■ PROMPT:
Whenever a line in the entries includes the word "Center", copy that line out.

##### RECORDS SHOWN

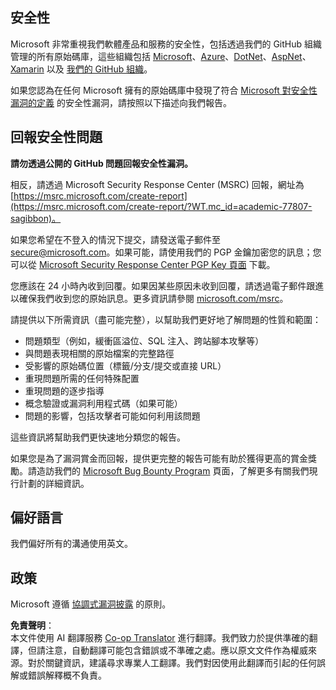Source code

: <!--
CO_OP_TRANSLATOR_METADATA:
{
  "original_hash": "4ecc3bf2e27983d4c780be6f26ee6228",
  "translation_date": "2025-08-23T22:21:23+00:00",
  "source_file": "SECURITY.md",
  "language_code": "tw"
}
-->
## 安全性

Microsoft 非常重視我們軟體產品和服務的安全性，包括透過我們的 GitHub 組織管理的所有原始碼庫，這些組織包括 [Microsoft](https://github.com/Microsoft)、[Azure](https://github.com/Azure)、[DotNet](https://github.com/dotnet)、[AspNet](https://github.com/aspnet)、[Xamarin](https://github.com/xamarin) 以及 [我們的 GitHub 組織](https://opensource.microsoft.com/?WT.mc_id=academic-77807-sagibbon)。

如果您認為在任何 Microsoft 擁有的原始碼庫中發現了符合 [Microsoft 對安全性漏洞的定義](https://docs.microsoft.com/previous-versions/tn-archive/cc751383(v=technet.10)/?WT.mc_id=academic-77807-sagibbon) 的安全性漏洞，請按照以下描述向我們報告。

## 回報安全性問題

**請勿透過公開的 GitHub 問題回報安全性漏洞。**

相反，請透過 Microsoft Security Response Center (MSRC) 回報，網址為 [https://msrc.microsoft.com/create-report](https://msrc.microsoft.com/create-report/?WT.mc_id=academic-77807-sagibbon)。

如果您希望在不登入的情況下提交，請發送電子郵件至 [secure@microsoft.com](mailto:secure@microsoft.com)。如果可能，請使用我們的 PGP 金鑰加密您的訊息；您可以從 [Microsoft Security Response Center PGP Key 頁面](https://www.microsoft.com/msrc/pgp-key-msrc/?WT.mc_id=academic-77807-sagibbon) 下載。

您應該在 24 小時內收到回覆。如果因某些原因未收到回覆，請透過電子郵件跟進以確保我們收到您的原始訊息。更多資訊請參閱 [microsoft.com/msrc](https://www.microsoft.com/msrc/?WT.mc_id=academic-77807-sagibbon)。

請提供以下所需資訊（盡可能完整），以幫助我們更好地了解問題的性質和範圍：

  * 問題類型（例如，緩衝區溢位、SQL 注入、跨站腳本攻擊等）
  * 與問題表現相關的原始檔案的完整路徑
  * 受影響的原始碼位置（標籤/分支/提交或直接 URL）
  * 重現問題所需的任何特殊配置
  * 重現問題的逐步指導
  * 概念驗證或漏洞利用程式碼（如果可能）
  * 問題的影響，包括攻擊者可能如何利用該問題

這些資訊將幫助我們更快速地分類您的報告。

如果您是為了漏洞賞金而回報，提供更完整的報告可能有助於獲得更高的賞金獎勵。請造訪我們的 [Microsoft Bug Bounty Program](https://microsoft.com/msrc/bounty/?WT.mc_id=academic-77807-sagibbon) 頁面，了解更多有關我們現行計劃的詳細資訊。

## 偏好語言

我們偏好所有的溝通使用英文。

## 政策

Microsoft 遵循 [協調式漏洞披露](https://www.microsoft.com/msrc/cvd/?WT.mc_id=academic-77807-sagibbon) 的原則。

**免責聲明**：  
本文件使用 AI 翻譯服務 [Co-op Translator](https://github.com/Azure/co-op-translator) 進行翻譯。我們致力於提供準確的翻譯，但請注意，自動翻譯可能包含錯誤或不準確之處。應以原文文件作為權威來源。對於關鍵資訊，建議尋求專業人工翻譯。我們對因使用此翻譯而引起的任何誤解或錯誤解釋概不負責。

##########

■ ANSWER TO THE EXERCISE:
相反，請透過 Microsoft Security Response Center (MSRC) 回報，網址為 [https://msrc.microsoft.com/create-report](https://msrc.microsoft.com/create-report/?WT.mc_id=academic-77807-sagibbon)。
如果您希望在不登入的情況下提交，請發送電子郵件至 [secure@microsoft.com](mailto:secure@microsoft.com)。如果可能，請使用我們的 PGP 金鑰加密您的訊息；您可以從 [Microsoft Security Response Center PGP Key 頁面](https://www.microsoft.com/msrc/pgp-key-msrc/?WT.mc_id=academic-77807-sagibbon) 下載。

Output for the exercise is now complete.